14,519.36 square feet
Please help, I suck at math -w-
I can't really give what answer I think because I don't have one. I'd just be guessing x-x
C = pi * d
136 = 3.14 * d
136/3.14 = d
Solve for d
A = pi * r^2
Not to worry, I'm here to help you! To determine the largest area pond Garrett can make with 136 feet of fencing, we need to use some mathematical equations.
The area of a circle can be found using the formula A = πr^2, where A represents the area and r represents the radius of the circle.
To find the radius, we need to know the circumference of the pond. The circumference of a circle can be found using the formula C = 2πr, where C represents the circumference and r represents the radius.

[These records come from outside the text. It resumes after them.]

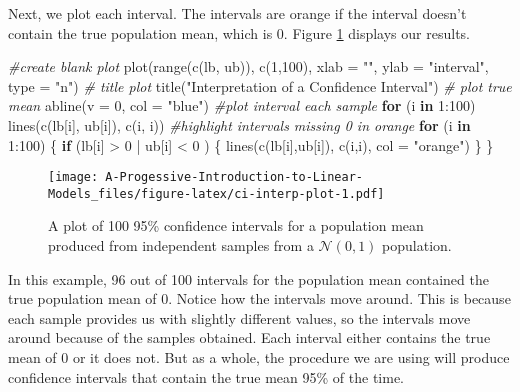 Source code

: \documentclass[
]{book}
\newenvironment{Shaded}{\begin{snugshade}}{\end{snugshade}}
\newcommand{\AttributeTok}[1]{\textcolor[rgb]{0.77,0.63,0.00}{#1}}
\newcommand{\CommentTok}[1]{\textcolor[rgb]{0.56,0.35,0.01}{\textit{#1}}}
\newcommand{\ControlFlowTok}[1]{\textcolor[rgb]{0.13,0.29,0.53}{\textbf{#1}}}
\newcommand{\DecValTok}[1]{\textcolor[rgb]{0.00,0.00,0.81}{#1}}
\newcommand{\FunctionTok}[1]{\textcolor[rgb]{0.00,0.00,0.00}{#1}}
\newcommand{\NormalTok}[1]{#1}
\newcommand{\SpecialCharTok}[1]{\textcolor[rgb]{0.00,0.00,0.00}{#1}}
\newcommand{\StringTok}[1]{\textcolor[rgb]{0.31,0.60,0.02}{#1}}
\theoremstyle{definition}
\theoremstyle{definition}
\theoremstyle{definition}
\theoremstyle{definition}
\theoremstyle{remark}
\begin{document}
Next, we plot each interval. The intervals are orange if the
interval doesn't contain the true population mean, which is 0. Figure \ref{fig:ci-interp-plot} displays our results.

\begin{Shaded}
\begin{Highlighting}[]
\CommentTok{\#create blank plot}
\FunctionTok{plot}\NormalTok{(}\FunctionTok{range}\NormalTok{(}\FunctionTok{c}\NormalTok{(lb, ub)), }\FunctionTok{c}\NormalTok{(}\DecValTok{1}\NormalTok{,}\DecValTok{100}\NormalTok{),}
     \AttributeTok{xlab =} \StringTok{""}\NormalTok{, }\AttributeTok{ylab =} \StringTok{"interval"}\NormalTok{, }\AttributeTok{type =} \StringTok{"n"}\NormalTok{)}
\CommentTok{\# title plot}
\FunctionTok{title}\NormalTok{(}\StringTok{"Interpretation of a Confidence Interval"}\NormalTok{)}
\CommentTok{\# plot true mean}
\FunctionTok{abline}\NormalTok{(}\AttributeTok{v =} \DecValTok{0}\NormalTok{, }\AttributeTok{col =} \StringTok{"blue"}\NormalTok{)}
\CommentTok{\#plot interval each sample}
\ControlFlowTok{for}\NormalTok{ (i }\ControlFlowTok{in} \DecValTok{1}\SpecialCharTok{:}\DecValTok{100}\NormalTok{) }\FunctionTok{lines}\NormalTok{(}\FunctionTok{c}\NormalTok{(lb[i], ub[i]), }\FunctionTok{c}\NormalTok{(i, i))}
\CommentTok{\#highlight intervals missing 0 in orange}
\ControlFlowTok{for}\NormalTok{ (i }\ControlFlowTok{in} \DecValTok{1}\SpecialCharTok{:}\DecValTok{100}\NormalTok{) \{}
  \ControlFlowTok{if}\NormalTok{ (lb[i] }\SpecialCharTok{\textgreater{}} \DecValTok{0} \SpecialCharTok{|}\NormalTok{ ub[i] }\SpecialCharTok{\textless{}} \DecValTok{0}\NormalTok{ )   \{}
    \FunctionTok{lines}\NormalTok{(}\FunctionTok{c}\NormalTok{(lb[i],ub[i]), }\FunctionTok{c}\NormalTok{(i,i), }\AttributeTok{col =} \StringTok{"orange"}\NormalTok{)}
\NormalTok{  \}}
\NormalTok{\}}
\end{Highlighting}
\end{Shaded}

\begin{figure}
\centering
\texttt{[image: A-Progessive-Introduction-to-Linear-Models\_files/figure-latex/ci-interp-plot-1.pdf]}
\caption{\label{fig:ci-interp-plot}A plot of 100 95\% confidence intervals for a population mean produced from independent samples from a \(\mathcal{N}(0,1)\) population.}
\end{figure}

In this example, 96 out of 100 intervals for the population mean contained the true population mean of 0. Notice how the intervals move around. This is because each sample provides us with slightly different values, so the intervals move around because of the samples obtained. Each interval either contains the true mean of 0 or it does not. But as a whole, the procedure we are using will produce confidence intervals that contain the true mean 95\% of the time.
\end{document}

In this case, the circumference of the pond is given as 136 feet, so we can set up the equation:
136 = 2πr
Now, we can solve for r by dividing both sides of the equation by 2π:
r = 136 / (2π)
Next, we can substitute this value of r into the area formula to find the largest area pond Garrett can make:
A = π(136 / (2π))^2
Simplifying further, we have:
A = π(136^2) / (4π^2)
A = 136^2 / (4π)
Calculating this value, we get:
A ≈ 1472.61 square feet
So, the largest area pond Garrett can make with 136 feet of fencing is approximately 1472.61 square feet.
Therefore, the correct answer is C. 1472.61 square feet.